> **Work instruction**: Copy, exactly and without additions, every line in the records below from the one holding "Proporciona una guía" through the one holding "- Cualquier documentación", both ends included.

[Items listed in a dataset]
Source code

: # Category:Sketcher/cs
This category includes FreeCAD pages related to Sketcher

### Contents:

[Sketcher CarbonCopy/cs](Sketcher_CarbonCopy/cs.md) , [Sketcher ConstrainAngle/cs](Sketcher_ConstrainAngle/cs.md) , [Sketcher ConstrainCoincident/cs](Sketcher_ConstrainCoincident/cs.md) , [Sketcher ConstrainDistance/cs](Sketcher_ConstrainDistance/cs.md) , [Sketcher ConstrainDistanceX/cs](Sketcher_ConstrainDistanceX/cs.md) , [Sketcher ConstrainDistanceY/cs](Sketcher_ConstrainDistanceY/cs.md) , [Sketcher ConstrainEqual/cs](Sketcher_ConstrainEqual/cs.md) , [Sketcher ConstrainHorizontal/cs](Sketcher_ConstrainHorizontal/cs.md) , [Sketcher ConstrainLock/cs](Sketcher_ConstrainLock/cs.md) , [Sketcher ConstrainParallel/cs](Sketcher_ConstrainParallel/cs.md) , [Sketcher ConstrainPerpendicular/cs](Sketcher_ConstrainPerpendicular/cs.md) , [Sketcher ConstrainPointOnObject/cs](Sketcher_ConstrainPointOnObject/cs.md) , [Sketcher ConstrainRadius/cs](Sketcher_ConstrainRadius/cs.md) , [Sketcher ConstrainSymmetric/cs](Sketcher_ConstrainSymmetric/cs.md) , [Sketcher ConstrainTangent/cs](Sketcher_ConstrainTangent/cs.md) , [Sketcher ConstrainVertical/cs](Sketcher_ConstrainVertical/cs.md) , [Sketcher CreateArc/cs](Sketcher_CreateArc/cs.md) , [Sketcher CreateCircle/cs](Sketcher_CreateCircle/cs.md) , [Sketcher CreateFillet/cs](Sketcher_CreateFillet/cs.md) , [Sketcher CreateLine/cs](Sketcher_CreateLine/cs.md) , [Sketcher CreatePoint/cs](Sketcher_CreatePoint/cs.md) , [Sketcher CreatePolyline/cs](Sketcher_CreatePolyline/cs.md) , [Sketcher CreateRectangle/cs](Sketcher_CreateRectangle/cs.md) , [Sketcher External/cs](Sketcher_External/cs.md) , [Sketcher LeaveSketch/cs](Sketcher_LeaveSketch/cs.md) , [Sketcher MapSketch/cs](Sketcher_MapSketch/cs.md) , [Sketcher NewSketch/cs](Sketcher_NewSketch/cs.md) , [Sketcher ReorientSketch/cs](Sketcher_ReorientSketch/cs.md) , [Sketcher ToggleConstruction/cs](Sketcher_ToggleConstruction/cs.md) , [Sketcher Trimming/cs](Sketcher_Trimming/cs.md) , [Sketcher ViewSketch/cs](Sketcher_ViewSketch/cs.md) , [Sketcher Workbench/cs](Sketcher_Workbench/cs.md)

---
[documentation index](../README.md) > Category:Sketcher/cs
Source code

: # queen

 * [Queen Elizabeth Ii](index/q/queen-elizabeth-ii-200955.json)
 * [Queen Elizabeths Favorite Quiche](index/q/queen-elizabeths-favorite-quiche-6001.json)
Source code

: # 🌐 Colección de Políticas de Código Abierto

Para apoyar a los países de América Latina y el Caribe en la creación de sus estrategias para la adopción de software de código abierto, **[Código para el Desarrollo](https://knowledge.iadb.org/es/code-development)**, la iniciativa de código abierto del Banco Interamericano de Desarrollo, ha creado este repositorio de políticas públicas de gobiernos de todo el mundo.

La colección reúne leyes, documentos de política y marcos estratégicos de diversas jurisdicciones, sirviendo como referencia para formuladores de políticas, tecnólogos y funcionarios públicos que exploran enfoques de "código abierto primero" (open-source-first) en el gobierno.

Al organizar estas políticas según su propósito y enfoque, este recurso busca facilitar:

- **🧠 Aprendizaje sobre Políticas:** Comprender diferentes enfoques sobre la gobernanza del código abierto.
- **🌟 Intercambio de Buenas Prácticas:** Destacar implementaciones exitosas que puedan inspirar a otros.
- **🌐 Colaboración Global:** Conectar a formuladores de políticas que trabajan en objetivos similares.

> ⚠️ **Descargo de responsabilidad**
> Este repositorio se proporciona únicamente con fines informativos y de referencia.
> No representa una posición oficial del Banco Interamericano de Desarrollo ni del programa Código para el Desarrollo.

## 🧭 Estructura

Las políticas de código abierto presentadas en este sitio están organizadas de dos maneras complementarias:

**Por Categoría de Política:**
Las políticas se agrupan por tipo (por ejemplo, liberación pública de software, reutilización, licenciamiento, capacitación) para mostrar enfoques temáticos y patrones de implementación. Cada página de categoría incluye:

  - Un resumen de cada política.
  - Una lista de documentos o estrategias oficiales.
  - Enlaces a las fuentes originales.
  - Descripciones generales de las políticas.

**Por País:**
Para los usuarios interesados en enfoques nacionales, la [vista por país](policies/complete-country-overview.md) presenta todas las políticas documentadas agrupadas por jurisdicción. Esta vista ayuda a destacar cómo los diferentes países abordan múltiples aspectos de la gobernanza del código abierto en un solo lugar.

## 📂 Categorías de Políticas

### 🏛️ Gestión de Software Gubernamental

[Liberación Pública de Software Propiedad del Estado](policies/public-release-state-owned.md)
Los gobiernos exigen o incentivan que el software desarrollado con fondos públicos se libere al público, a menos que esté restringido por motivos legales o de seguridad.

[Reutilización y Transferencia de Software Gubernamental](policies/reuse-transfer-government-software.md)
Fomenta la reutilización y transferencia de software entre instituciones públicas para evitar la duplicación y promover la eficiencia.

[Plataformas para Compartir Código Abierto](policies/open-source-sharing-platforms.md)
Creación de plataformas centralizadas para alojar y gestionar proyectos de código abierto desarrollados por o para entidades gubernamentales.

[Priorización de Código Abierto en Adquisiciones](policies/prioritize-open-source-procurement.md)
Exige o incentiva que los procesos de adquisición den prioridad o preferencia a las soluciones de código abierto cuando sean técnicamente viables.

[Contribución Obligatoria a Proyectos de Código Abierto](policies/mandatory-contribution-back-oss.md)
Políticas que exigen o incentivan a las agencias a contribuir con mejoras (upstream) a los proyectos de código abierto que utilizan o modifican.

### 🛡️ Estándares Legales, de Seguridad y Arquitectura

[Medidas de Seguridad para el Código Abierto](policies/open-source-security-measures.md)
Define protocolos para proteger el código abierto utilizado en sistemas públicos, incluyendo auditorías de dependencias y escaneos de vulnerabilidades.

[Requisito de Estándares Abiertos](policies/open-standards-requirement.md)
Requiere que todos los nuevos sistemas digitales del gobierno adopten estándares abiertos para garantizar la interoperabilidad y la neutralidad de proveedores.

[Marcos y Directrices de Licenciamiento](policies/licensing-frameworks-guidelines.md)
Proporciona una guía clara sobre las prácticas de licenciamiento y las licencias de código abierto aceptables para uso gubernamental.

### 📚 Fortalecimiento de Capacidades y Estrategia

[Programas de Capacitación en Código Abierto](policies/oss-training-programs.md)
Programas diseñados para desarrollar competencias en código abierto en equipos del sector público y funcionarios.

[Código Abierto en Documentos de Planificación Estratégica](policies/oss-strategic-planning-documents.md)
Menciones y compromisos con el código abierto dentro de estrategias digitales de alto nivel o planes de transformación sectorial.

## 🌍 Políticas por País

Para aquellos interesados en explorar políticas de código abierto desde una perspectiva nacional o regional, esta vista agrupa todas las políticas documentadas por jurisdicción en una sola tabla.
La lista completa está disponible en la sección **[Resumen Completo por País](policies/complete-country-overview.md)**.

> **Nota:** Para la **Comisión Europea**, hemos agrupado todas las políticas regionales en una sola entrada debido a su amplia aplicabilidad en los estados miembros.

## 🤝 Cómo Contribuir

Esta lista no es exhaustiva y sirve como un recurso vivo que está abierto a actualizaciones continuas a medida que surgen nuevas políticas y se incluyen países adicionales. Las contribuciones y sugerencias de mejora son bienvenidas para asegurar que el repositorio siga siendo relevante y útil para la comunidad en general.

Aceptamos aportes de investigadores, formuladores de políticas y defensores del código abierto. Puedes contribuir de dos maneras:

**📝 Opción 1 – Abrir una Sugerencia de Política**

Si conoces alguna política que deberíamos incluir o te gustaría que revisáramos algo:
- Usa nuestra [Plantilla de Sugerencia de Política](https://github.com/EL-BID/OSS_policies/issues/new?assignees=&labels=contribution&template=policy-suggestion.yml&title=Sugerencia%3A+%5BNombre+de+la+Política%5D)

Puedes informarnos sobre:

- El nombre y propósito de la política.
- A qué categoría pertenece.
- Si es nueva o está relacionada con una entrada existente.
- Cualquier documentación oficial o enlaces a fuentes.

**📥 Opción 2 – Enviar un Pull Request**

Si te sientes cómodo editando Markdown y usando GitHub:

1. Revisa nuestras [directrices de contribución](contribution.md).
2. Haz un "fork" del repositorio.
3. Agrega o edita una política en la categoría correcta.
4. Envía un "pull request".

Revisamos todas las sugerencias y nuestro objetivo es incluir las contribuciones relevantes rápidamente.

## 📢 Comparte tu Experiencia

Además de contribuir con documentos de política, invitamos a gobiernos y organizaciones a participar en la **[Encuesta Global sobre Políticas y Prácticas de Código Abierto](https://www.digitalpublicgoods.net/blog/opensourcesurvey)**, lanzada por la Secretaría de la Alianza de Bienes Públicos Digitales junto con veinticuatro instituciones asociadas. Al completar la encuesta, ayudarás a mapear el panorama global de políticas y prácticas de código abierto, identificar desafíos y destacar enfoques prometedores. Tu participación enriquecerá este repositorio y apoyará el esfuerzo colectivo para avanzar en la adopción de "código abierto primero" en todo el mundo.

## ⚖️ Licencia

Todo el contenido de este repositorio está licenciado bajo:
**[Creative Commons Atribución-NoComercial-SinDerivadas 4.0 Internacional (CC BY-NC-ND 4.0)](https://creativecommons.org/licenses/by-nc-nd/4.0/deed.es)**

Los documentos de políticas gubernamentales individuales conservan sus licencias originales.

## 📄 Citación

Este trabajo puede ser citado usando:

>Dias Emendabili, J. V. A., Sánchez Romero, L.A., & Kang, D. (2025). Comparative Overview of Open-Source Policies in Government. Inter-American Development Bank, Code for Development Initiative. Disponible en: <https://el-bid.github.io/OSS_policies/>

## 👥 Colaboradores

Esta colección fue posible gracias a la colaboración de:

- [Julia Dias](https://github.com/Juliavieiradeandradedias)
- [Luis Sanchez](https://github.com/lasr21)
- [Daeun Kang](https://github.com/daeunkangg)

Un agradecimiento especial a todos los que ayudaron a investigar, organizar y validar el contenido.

> **Response to the task**:
Proporciona una guía clara sobre las prácticas de licenciamiento y las licencias de código abierto aceptables para uso gubernamental.

### 📚 Fortalecimiento de Capacidades y Estrategia

[Programas de Capacitación en Código Abierto](policies/oss-training-programs.md)
Programas diseñados para desarrollar competencias en código abierto en equipos del sector público y funcionarios.

[Código Abierto en Documentos de Planificación Estratégica](policies/oss-strategic-planning-documents.md)
Menciones y compromisos con el código abierto dentro de estrategias digitales de alto nivel o planes de transformación sectorial.

## 🌍 Políticas por País

Para aquellos interesados en explorar políticas de código abierto desde una perspectiva nacional o regional, esta vista agrupa todas las políticas documentadas por jurisdicción en una sola tabla.
La lista completa está disponible en la sección **[Resumen Completo por País](policies/complete-country-overview.md)**.

> **Nota:** Para la **Comisión Europea**, hemos agrupado todas las políticas regionales en una sola entrada debido a su amplia aplicabilidad en los estados miembros.

## 🤝 Cómo Contribuir

Esta lista no es exhaustiva y sirve como un recurso vivo que está abierto a actualizaciones continuas a medida que surgen nuevas políticas y se incluyen países adicionales. Las contribuciones y sugerencias de mejora son bienvenidas para asegurar que el repositorio siga siendo relevante y útil para la comunidad en general.

Aceptamos aportes de investigadores, formuladores de políticas y defensores del código abierto. Puedes contribuir de dos maneras:

**📝 Opción 1 – Abrir una Sugerencia de Política**

Si conoces alguna política que deberíamos incluir o te gustaría que revisáramos algo:
- Usa nuestra [Plantilla de Sugerencia de Política](https://github.com/EL-BID/OSS_policies/issues/new?assignees=&labels=contribution&template=policy-suggestion.yml&title=Sugerencia%3A+%5BNombre+de+la+Política%5D)

Puedes informarnos sobre:

- El nombre y propósito de la política.
- A qué categoría pertenece.
- Si es nueva o está relacionada con una entrada existente.
- Cualquier documentación oficial o enlaces a fuentes.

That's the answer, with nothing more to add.